* **Work instructions**
Which of the lines below contain the string "used"? Copy each one.
:: Records shown ::
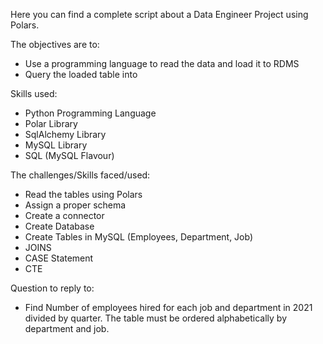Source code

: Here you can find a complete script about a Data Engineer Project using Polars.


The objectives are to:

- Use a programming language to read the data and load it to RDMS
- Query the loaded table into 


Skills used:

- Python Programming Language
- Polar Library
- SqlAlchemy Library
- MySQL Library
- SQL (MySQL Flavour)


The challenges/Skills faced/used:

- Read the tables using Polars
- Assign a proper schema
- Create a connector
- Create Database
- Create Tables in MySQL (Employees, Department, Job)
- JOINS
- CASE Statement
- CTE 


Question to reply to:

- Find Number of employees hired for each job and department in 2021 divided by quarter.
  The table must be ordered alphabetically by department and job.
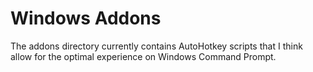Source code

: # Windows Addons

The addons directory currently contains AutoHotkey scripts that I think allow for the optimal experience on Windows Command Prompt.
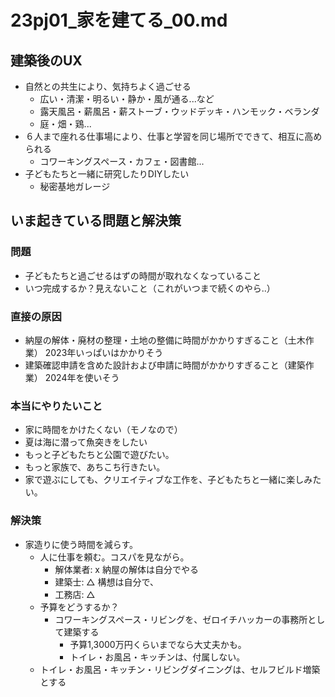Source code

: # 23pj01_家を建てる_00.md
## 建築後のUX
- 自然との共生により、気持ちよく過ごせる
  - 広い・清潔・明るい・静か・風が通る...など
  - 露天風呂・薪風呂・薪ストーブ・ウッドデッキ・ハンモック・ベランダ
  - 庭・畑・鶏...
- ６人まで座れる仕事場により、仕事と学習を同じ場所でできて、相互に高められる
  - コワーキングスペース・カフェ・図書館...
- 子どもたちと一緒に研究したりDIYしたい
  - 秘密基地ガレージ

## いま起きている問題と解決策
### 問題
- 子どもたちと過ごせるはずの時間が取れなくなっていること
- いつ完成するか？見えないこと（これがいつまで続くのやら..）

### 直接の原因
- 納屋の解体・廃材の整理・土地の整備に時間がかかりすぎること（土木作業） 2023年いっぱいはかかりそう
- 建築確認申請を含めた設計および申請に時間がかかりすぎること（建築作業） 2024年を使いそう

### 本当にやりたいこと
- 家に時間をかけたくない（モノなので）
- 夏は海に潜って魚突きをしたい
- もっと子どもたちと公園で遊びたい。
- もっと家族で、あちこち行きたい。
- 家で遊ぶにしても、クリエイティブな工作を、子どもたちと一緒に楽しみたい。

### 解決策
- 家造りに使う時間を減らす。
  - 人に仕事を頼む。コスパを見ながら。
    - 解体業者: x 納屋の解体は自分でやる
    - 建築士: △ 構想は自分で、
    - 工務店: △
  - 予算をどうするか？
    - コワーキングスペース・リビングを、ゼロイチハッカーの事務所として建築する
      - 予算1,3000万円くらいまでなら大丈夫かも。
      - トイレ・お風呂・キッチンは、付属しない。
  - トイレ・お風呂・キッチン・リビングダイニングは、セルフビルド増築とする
:::
* **Written answer**
Skills used:
The challenges/Skills faced/used:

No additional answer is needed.